Yes, we all serve somebody.

If you are going to quote Dylan, you may as well note the point of the song:

"Well, it may be the devil or it may be the Lord"

You can categorize Clear Channel however you like. :)
 
The Alan Burns "study" is another steaming load of consultant BS. It's the same manure he and those like him have peddled to gullible operators for decades. They swoop in with theire forma d'jour - Movin or Groovin or Jumpin or Alice or Froggy or ___ - and immediately blame DJs for talking too much. He did it as a PD, he does it as a consultant. I can just see a GM, after spending $25k on this "study" looking it over and nodding solemnly as Burns explains that if the DJs would just take their breaks down from :45 to :25, the station would zoom in the numbers.

It's nothing new and it's nothing that works. Why hasn't a totally jockless station ever dominated in a market? Why do stations with what most of us would consider lousy talent that talks too much do so well?

Burns and other consultants never study success and emulate that. They market in failure. They tell you where you've failed. It's an entire cottage industry based on the negative. And because that caters to fear-based marketing, GMs often cough up. Most will soon realize it was a mistake but they swallow it - they don't want to tell THEIR boss they wasted all that cash. So, it's back to blaming the DJs. Firings begin, tight & bright is brought on and the station is in even more trouble. What wins is either truly radical changes or a relationship so bonded with a market that only death or resignation will break it. And both of those things are very, very hard to pull off.

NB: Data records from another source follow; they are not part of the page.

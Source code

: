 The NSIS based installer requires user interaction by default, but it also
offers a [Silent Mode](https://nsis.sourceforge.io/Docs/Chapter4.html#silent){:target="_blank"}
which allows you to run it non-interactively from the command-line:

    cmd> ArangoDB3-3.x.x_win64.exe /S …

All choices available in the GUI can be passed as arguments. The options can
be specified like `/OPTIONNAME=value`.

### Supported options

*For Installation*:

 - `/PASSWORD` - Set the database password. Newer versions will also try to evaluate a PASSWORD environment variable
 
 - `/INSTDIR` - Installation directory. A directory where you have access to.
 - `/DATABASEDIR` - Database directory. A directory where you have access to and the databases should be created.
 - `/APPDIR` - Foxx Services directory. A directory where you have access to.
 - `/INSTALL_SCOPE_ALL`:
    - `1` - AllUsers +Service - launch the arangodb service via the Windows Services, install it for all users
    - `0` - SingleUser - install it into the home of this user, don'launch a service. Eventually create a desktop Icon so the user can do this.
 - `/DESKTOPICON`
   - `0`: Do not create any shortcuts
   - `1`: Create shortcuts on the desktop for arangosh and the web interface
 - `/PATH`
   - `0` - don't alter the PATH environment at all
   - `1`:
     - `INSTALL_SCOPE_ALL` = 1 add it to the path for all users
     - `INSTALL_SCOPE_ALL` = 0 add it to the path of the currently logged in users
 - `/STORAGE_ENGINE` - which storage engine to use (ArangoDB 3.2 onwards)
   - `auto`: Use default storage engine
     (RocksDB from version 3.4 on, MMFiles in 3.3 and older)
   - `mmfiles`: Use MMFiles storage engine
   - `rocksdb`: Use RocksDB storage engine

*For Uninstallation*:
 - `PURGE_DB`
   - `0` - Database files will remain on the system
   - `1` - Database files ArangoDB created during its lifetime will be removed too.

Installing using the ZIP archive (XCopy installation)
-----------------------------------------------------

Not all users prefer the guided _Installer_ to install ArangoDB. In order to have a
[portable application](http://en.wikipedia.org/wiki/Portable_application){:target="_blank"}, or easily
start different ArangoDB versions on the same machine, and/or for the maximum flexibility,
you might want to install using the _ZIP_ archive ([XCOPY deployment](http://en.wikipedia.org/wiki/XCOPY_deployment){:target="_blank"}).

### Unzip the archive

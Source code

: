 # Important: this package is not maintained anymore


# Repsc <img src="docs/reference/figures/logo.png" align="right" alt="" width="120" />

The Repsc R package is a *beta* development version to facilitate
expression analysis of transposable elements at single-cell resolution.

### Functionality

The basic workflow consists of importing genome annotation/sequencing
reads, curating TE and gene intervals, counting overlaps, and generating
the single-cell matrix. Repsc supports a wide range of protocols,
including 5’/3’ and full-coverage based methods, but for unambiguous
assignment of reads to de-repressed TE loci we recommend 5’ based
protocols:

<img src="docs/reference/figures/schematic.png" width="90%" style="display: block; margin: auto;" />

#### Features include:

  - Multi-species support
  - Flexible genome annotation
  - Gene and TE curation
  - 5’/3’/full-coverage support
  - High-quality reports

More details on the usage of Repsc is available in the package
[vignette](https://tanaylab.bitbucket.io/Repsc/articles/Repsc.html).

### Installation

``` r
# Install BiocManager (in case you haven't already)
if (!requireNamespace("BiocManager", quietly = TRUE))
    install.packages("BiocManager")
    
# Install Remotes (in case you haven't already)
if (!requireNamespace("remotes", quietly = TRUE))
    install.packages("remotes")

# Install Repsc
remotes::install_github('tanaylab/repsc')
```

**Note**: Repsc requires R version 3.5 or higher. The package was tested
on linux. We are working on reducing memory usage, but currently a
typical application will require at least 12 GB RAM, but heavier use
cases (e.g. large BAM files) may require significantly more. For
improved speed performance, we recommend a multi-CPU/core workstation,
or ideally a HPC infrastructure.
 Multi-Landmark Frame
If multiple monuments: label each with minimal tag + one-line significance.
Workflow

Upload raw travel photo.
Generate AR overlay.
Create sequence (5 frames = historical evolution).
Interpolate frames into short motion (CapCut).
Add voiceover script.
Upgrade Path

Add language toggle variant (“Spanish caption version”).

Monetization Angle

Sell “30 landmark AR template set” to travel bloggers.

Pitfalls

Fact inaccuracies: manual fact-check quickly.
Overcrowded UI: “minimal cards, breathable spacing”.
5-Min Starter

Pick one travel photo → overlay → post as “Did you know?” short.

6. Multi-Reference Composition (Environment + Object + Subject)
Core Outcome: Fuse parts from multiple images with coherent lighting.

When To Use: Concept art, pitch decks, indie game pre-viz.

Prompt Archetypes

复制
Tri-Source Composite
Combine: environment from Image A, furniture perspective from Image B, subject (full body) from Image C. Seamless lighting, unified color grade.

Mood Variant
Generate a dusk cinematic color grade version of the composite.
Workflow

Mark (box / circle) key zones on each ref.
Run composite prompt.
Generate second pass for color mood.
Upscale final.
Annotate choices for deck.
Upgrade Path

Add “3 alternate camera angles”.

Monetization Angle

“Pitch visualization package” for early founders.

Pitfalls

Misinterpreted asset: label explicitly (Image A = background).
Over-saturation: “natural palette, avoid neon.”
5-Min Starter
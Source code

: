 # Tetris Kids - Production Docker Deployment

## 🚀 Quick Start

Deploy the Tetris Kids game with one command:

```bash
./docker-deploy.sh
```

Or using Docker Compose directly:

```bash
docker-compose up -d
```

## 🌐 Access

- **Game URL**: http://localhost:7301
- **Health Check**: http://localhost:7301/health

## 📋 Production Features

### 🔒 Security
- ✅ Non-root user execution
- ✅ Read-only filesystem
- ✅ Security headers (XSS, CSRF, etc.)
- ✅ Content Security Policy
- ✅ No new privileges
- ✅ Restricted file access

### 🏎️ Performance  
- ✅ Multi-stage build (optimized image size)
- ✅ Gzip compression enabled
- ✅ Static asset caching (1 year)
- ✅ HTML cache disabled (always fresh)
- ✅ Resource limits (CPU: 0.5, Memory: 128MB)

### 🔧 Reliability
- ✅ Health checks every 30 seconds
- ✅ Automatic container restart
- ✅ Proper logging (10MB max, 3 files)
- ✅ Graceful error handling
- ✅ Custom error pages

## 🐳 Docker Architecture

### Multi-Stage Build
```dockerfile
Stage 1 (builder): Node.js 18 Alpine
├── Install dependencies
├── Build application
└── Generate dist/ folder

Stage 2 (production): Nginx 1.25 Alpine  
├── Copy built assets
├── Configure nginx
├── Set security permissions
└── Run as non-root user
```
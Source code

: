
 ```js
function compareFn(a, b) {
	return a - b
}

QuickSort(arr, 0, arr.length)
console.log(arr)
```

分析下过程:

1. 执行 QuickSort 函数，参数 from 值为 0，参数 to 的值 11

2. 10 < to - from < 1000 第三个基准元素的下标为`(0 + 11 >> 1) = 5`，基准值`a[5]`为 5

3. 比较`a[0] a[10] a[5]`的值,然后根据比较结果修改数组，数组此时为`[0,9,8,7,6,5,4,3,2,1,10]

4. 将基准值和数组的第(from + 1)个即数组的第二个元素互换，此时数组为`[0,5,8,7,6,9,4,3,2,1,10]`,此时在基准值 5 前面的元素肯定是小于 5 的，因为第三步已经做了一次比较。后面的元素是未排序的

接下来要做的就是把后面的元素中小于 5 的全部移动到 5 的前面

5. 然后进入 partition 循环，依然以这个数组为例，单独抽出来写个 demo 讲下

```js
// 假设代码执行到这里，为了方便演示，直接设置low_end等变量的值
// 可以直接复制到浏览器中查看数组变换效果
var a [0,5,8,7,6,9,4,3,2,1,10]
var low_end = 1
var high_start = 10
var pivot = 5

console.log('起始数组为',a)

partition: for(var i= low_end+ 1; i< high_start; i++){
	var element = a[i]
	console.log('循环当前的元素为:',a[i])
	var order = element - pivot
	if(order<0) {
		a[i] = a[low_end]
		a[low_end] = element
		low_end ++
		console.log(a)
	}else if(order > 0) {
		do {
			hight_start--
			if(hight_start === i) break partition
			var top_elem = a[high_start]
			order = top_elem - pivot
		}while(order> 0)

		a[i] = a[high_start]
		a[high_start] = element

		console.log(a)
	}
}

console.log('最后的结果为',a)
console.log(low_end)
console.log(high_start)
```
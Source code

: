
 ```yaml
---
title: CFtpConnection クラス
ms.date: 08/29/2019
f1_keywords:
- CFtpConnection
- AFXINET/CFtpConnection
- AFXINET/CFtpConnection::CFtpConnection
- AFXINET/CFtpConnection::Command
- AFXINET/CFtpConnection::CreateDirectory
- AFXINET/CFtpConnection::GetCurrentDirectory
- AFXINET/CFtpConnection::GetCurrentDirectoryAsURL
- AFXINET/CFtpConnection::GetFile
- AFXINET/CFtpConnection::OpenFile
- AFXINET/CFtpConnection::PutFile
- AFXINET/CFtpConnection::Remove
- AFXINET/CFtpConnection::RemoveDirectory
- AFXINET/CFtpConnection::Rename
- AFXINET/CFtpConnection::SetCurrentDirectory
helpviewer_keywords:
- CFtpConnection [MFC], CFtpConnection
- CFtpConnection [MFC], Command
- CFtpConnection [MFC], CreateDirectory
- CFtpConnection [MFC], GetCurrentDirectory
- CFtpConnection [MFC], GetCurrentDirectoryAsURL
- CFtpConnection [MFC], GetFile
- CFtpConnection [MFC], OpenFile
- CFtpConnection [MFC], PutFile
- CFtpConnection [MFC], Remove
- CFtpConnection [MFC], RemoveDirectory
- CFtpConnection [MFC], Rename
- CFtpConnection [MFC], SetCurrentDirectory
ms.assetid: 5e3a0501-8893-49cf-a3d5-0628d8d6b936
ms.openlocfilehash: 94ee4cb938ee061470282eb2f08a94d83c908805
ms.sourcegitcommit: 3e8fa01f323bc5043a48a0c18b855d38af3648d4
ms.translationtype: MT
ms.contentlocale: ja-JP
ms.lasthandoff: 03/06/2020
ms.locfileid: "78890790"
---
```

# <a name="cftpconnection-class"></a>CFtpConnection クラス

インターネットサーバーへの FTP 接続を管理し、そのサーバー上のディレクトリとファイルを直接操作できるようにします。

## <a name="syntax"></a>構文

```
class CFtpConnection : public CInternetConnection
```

Someone post when Burns or any other consultant has a truly radical and effective thought. The rest of the world is Twitter and IM and we're still spinnin' the platters that matter - nine-in-a-row with no talk and a chance to win concert tickets coming up.

As for satellite radio -

They were in trouble from the get-go. IMO, for a few reasons. One: customers get fee weary. Another bill to pay? Another $20 a month? If they could link the subscription price to a cell or high speed provider, bundle it in there, it would be better. When you buy a car and are being sold a $1000 sound system upgrade, the salesperson will say "it's only $5 more a month for all this booty kickin' sound." SOLD. But if you were told it's an additional $5 a month and fancy rims are another aznd separate $10 a month and so on - no way would you buy it.

And when they started signing big names to huge contracts right out of the box - trouble. You have to sell a LOT of subscriptions to pay a Stern or Oprah. Much better thinking to get a guy like Little Steven and give him his own show - creative, fun and draws listeners and way WAY cheaper than the bloated names above.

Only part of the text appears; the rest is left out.